*** Entries provided Section Begins ***

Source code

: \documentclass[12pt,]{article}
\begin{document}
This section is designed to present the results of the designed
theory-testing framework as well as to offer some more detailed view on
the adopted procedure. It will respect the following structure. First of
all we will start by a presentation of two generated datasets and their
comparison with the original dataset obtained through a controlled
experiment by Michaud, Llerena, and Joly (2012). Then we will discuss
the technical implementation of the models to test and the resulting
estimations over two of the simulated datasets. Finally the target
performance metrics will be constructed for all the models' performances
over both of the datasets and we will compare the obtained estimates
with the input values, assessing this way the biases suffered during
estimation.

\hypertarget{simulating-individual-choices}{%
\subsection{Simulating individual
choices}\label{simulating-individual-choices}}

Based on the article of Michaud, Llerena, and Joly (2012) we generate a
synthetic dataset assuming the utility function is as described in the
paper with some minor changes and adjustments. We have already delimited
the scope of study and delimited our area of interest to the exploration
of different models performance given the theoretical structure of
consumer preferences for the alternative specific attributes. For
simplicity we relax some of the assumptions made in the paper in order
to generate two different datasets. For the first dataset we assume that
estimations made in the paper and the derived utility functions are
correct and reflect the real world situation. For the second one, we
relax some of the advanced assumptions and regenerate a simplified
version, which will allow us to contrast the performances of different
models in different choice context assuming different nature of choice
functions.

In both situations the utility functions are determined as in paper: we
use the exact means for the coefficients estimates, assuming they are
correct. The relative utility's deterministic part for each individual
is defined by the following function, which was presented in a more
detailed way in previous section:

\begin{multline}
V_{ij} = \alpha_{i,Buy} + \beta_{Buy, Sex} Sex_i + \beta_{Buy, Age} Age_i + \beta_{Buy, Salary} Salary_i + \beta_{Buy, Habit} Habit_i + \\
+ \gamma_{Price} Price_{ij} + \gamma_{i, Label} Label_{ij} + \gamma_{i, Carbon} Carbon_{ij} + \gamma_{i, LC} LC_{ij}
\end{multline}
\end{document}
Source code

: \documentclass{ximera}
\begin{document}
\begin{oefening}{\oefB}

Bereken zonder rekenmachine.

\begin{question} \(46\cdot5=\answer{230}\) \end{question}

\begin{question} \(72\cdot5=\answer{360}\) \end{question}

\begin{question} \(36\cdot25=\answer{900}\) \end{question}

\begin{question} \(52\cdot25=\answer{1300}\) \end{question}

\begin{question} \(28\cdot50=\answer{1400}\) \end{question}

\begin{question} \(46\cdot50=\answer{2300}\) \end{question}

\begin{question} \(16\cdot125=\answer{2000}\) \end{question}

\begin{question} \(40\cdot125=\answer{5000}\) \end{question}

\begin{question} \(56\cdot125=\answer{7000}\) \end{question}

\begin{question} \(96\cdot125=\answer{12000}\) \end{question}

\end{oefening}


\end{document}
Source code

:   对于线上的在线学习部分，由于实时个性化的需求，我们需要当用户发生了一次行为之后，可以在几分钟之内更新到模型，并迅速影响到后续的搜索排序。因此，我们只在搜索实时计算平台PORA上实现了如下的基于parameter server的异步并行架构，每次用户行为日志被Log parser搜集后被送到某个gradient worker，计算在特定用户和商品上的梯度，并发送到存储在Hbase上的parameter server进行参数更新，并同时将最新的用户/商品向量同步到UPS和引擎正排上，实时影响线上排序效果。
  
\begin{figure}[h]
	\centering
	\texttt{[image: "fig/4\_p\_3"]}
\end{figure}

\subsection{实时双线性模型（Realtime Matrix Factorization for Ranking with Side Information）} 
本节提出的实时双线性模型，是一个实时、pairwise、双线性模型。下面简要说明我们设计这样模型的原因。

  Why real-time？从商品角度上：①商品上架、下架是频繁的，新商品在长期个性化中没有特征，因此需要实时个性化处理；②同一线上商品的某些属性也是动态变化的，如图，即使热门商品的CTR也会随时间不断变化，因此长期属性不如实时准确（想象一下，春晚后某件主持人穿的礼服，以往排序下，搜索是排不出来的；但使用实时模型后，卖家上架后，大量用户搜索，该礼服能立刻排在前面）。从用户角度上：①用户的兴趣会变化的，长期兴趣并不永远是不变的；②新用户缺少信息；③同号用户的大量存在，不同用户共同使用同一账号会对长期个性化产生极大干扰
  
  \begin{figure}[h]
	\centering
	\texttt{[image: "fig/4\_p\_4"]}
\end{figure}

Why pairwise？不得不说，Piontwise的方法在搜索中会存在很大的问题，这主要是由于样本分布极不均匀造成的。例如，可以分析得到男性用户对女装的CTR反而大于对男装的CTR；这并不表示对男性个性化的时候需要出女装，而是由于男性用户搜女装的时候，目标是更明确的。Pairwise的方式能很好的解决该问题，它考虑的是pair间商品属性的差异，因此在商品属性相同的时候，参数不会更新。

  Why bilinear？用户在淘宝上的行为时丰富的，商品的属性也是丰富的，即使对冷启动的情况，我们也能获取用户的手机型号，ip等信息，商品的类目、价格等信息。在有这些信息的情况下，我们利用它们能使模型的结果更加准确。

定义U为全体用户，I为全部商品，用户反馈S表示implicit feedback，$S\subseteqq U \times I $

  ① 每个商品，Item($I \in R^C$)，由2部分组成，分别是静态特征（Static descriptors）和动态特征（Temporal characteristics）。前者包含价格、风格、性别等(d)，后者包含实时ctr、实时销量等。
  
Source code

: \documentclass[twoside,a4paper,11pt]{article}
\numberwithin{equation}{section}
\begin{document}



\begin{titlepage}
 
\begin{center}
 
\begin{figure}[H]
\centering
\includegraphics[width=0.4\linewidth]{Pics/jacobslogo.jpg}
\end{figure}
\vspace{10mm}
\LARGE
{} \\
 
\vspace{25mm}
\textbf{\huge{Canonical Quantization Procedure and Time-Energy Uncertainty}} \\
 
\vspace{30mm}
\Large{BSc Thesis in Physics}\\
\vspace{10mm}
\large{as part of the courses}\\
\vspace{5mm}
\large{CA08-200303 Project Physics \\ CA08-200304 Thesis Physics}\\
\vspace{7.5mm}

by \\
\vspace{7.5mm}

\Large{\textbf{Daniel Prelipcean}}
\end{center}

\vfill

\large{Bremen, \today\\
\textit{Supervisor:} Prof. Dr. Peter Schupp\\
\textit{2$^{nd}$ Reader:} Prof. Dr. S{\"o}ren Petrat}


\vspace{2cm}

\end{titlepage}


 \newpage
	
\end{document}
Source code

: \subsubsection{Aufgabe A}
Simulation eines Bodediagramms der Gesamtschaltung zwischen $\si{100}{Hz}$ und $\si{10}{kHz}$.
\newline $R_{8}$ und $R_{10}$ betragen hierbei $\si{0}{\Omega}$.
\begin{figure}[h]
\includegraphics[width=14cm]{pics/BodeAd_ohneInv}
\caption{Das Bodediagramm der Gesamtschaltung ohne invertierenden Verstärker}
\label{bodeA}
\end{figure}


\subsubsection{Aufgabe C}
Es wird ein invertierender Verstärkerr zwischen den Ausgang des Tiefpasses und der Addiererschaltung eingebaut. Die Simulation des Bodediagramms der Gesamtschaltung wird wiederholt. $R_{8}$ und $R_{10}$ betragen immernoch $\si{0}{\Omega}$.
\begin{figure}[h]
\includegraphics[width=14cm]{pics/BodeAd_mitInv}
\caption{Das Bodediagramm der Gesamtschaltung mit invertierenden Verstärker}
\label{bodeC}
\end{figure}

*** Entries provided Section Ends ***

# Aim of the exercise:
Say, as a number only, how many lines of the data contain "invertierenden".

# Result for this task:
2